PARIS — Emmanuelle Riva, a French star of screen and stage who was nominated for an Academy Award for best actress in 2013, has died. She was 89.
Riva died Friday afternoon in a Paris clinic after a long illness, her agent, Anne Alvares Correa, told The Associated Press.
Riva was Oscar-nominated for her role in “Amour, ” Michael Haneke’s brutal depiction of an aging couple.
With Riva starring alongside another French movie legend, Jean-Louis Trintignant, the film won the Academy Award for best foreign-language film. They played a loving, elderly Parisian couple, one of whom has a stroke.
“Amour” also won the Palme d’Or at the Cannes Film Festival. Riva also won best actress at the British Academy Film Awards for her performance. But Jennifer Lawrence won the Academy Award for best actress that year, as a young widow in “Silver Linings Playbook.”
In her 60-year career, Riva made an early splash in filmmaker Alain Resnais’ acclaimed “ Hiroshima Mon Amour “ in 1959.

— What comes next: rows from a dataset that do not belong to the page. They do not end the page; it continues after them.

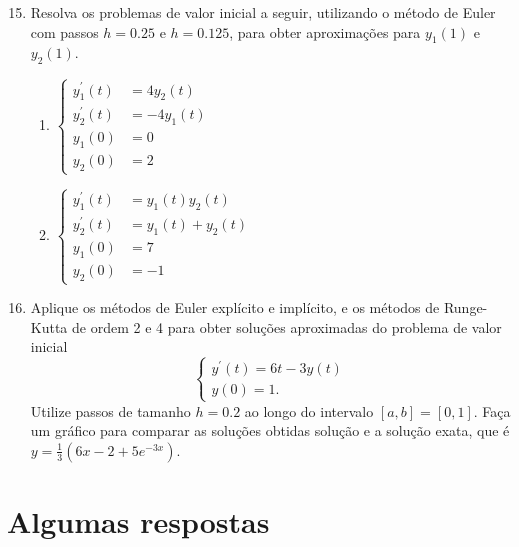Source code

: \documentclass[12pt,a4paper]{article}
\begin{document}
\newpage
\begin{enumerate}
\setcounter{enumi}{14}
\item Resolva os problemas de valor inicial a seguir, utilizando o método de Euler com passos $h = 0.25$ e $h=0.125$, para obter aproximações para $y_1(1)$ e $y_2(1)$.
\begin{multicols}{2}
\begin{enumerate}
\item $\begin{cases}
y_1^\prime(t) &= 4y_2(t)\\
y_2^\prime(t) &= -4y_1(t)\\
y_1(0) &= 0\\
y_2(0) &= 2
\end{cases}$

\item $\begin{cases}
y_1^\prime(t) &= y_1(t) y_2(t)\\
y_2^\prime(t) &= y_1(t)+y_2(t)\\
y_1(0) &= 7\\
y_2(0) &= -1
\end{cases}$
\end{enumerate}
\end{multicols}

\item Aplique os métodos de Euler explícito e implícito, e os métodos de Runge-Kutta de ordem 2 e 4 para obter soluções aproximadas do problema de valor inicial
\[
\begin{cases}
y^\prime(t) = 6t - 3y(t) \\
y(0) = 1.
\end{cases}\]
Utilize passos de tamanho $h = 0.2$ ao longo do intervalo $[a,b] = [0, 1]$. Faça um gráfico para comparar as soluções obtidas solução e a solução exata, que é $y = \frac{1}{3} (6 x - 2 + 5 e^{-3 x})$.
\end{enumerate}

\newpage
\section*{Algumas respostas}
\end{document}
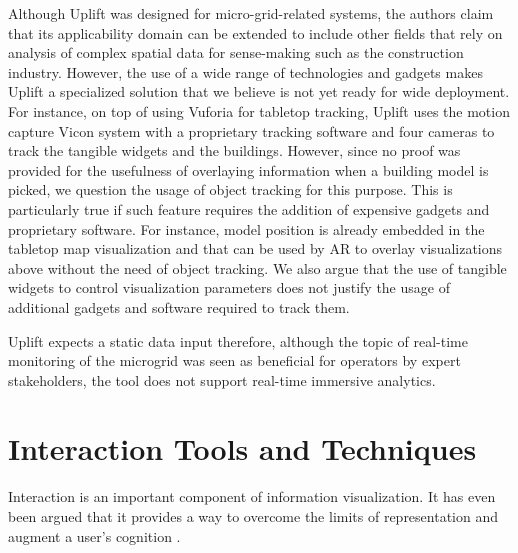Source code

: \documentclass{vgtc}                          %
\begin{document}
\noindent Although Uplift was designed for micro-grid-related systems,
the authors claim that its applicability domain can be extended to include
other fields that rely on analysis of complex spatial data for sense-making
such as the construction industry. However, the use of a wide range of technologies
and gadgets makes Uplift a specialized solution that we believe is not yet
ready for wide deployment. For instance, on top of using Vuforia for tabletop
tracking, Uplift uses the motion capture Vicon system
\cite{vicon} with a proprietary tracking software and four
cameras to track the tangible widgets and the buildings. However,
since no proof was provided for the usefulness of overlaying information when
a building model is picked, we question the usage of object tracking for this
purpose. This is particularly true if such feature requires the addition of
expensive gadgets and proprietary software. For instance, model position is
already embedded in the tabletop map visualization and that can be used by AR
to overlay visualizations above without the need of object tracking. We also
argue that the use of tangible widgets to control visualization parameters does
not justify the usage of additional gadgets and software required to track
them.

\medskip

\noindent Uplift expects a static data input therefore, although the topic of
real-time monitoring of the microgrid was seen as beneficial for operators by
expert stakeholders, the tool does not support real-time immersive analytics.

\section{Interaction Tools and Techniques}

\noindent Interaction is an important component of information visualization. It has even been argued that it provides
a way to overcome the limits of representation and augment a user's cognition \cite{interaction_infovis}.

\medskip
\end{document}
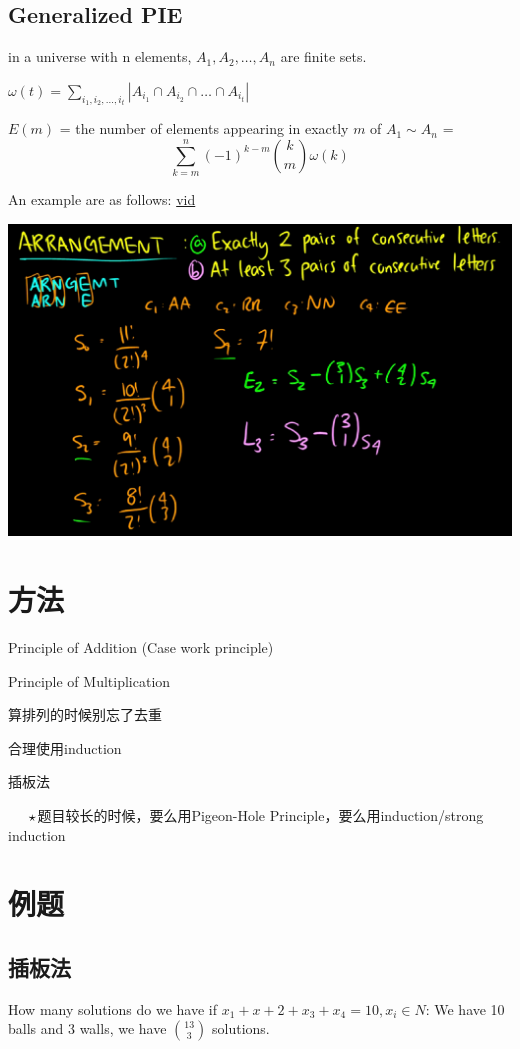 \documentclass[12pt,a4paper]{ctexrep}
\begin{document}
\subsection{Generalized PIE}
in a universe with n elements, $A_{1}, A_{2}, \dots , A_{n}$ are finite sets.

$\omega(t) = \sum_{i_{1},i_{2},\dots,i_{t}}|A_{i_{1}} \cap A_{i_{2}} \cap \dots \cap A_{i_{t}}|$

$E(m)$ = the number of elements appearing in exactly $m$ of $A_{1} \sim A_{n}$ = \[\sum_{k=m}^{n} (-1)^{k-m} \binom{k}{m} \omega(k)\]

An example are as follows:  \href{https://www.youtube.com/watch?v=D1T3xy_vtxU}{vid}

\begin{center}
\includegraphics[scale=0.3]{PIE_Example.png}
\end{center}

\section{方法}
Principle of Addition (Case work principle)

Principle of Multiplication

算排列的时候别忘了去重

合理使用induction

插板法

$\indent\star$题目较长的时候，要么用Pigeon-Hole Principle，要么用induction/strong induction

\section{例题}
\subsection{插板法}
How many solutions do we have if $x_1+x+2+x_3+x_4 = 10, x_i \in N$: We have 10 balls and 3 walls, we have $\binom{13}{3}$ solutions.
\end{document}
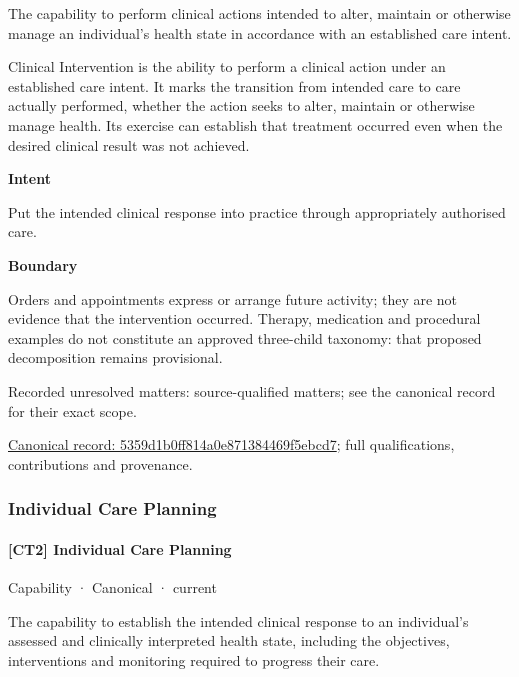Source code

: The capability to perform clinical actions intended to alter, maintain or otherwise manage an individual's health state in accordance with an established care intent.



Clinical Intervention is the ability to perform a clinical action under an established care intent. It marks the transition from intended care to care actually performed, whether the action seeks to alter, maintain or otherwise manage health. Its exercise can establish that treatment occurred even when the desired clinical result was not achieved.



\textbf{Intent}



Put the intended clinical response into practice through appropriately authorised care.



\textbf{Boundary}



Orders and appointments express or arrange future activity; they are not evidence that the intervention occurred. Therapy, medication and procedural examples do not constitute an approved three-child taxonomy: that proposed decomposition remains provisional.


{\small Recorded unresolved matters: source-qualified matters; see the canonical record for their exact scope.}\par
{\footnotesize \href{../../../../continuum/strategy/capability/5359d1b0ff814a0e871384469f5ebcd7.md}{Canonical record: 5359d1b0ff814a0e871384469f5ebcd7}; full qualifications, contributions and provenance.}\par
\subsubsection{Individual Care Planning}

\paragraph{[CT2] Individual Care Planning}

\label{element:f036a9866459429a8fb5f5e10727b5e8}
{\small Capability · Canonical · current}\par

The capability to establish the intended clinical response to an individual's assessed and clinically interpreted health state, including the objectives, interventions and monitoring required to progress their care.



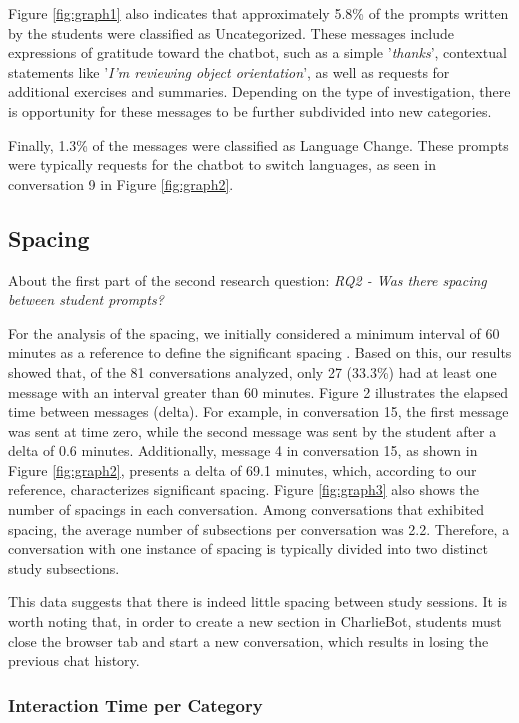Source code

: \documentclass[a4paper,twoside]{article}
\begin{document}
Figure \ref{fig:graph1} also indicates that approximately 5.8\% of the prompts
written by the students were classified as Uncategorized. These messages include
expressions of gratitude toward the chatbot, such as a simple '\textit{thanks}',
contextual statements like '\textit{I'm reviewing object orientation}', as well
as requests for additional exercises and summaries. Depending on the type of
investigation, there is opportunity for these messages to be further subdivided
into new categories.

Finally, 1.3\% of the messages were classified as Language Change. These prompts
were typically requests for the chatbot to switch languages, as seen in
conversation 9 in Figure \ref{fig:graph2}.

\subsection{Spacing}

About the first part of the second research question: \textit{RQ2 - Was there
spacing between student prompts?}

For the analysis of the spacing, we initially considered a minimum interval of
60 minutes as a reference to define the significant spacing \citep{Gadella24}.
Based on this, our results showed that, of the 81 conversations analyzed, only
27 (33.3\%) had at least one message with an interval greater than 60 minutes.
Figure 2 illustrates the elapsed time between messages (delta). For example,
in conversation 15, the first message was sent at time zero, while the second
message was sent by the student after a delta of 0.6 minutes. Additionally,
message 4 in conversation 15, as shown in Figure \ref{fig:graph2}, presents a
delta of 69.1 minutes, which, according to our reference, characterizes
significant spacing. Figure \ref{fig:graph3} also shows the number of spacings
in each conversation. Among conversations that exhibited spacing, the
average number of subsections per conversation was 2.2. Therefore, a
conversation with one instance of spacing is typically divided into two distinct
study subsections.

This data suggests that there is indeed little spacing between study sessions.
It is worth noting that, in order to create a new section in CharlieBot,
students must close the browser tab and start a new conversation, which results
in losing the previous chat history.

\subsubsection{Interaction Time per Category}
\end{document}
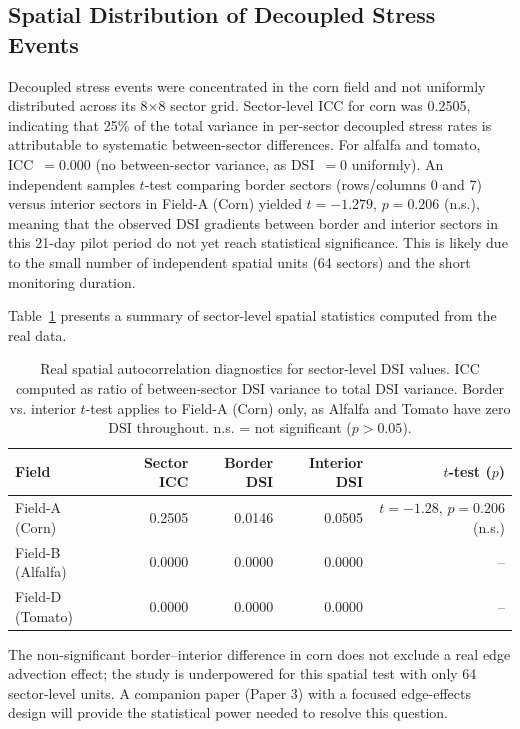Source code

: \documentclass[review,12pt]{elsarticle}
\begin{document}
\subsection{Spatial Distribution of Decoupled Stress Events}
\label{subsec:spatial}

Decoupled stress events were concentrated in the corn field and not uniformly distributed across its 8$\times$8 sector grid. Sector-level ICC for corn was 0.2505, indicating that 25\% of the total variance in per-sector decoupled stress rates is attributable to systematic between-sector differences. For alfalfa and tomato, ICC~$= 0.000$ (no between-sector variance, as DSI~$= 0$ uniformly). An independent samples $t$-test comparing border sectors (rows/columns 0 and 7) versus interior sectors in Field-A (Corn) yielded $t = -1.279$, $p = 0.206$ (n.s.), meaning that the observed DSI gradients between border and interior sectors in this 21-day pilot period do not yet reach statistical significance. This is likely due to the small number of independent spatial units (64 sectors) and the short monitoring duration.

Table~\ref{tab:spatial_stats} presents a summary of sector-level spatial statistics computed from the real data.

\begin{table}[H]
\centering
\caption{Real spatial autocorrelation diagnostics for sector-level DSI values. ICC computed as ratio of between-sector DSI variance to total DSI variance. Border vs. interior $t$-test applies to Field-A (Corn) only, as Alfalfa and Tomato have zero DSI throughout. n.s. = not significant ($p > 0.05$).}
\label{tab:spatial_stats}
\begin{tabular}{lrrrr}
\toprule
\textbf{Field} & \textbf{Sector ICC} & \textbf{Border DSI} & \textbf{Interior DSI} & \textbf{$t$-test ($p$)} \\
\midrule
Field-A (Corn)         & 0.2505 & 0.0146 & 0.0505 & $t=-1.28$, $p=0.206$ (n.s.) \\
Field-B (Alfalfa)      & 0.0000 & 0.0000 & 0.0000 & -- \\
Field-D (Tomato)       & 0.0000 & 0.0000 & 0.0000 & -- \\
\bottomrule
\end{tabular}
\end{table}

The non-significant border--interior difference in corn does not exclude a real edge advection effect; the study is underpowered for this spatial test with only 64 sector-level units. A companion paper (Paper 3) with a focused edge-effects design will provide the statistical power needed to resolve this question.
\end{document}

She worked into last year, shooting in Iceland for “Alma,” which is still being filmed and edited and will be the last movie to feature Riva, said Correa.
She also will appear on the big screen in “Paris Pieds Nus” (Paris Barefoot), which was shown last fall as part of the Chicago International Film Festival.
Paying tribute, French President Francois Hollande said in a statement that Riva “deeply marked French cinema” and “created intense emotion in all the roles she played.”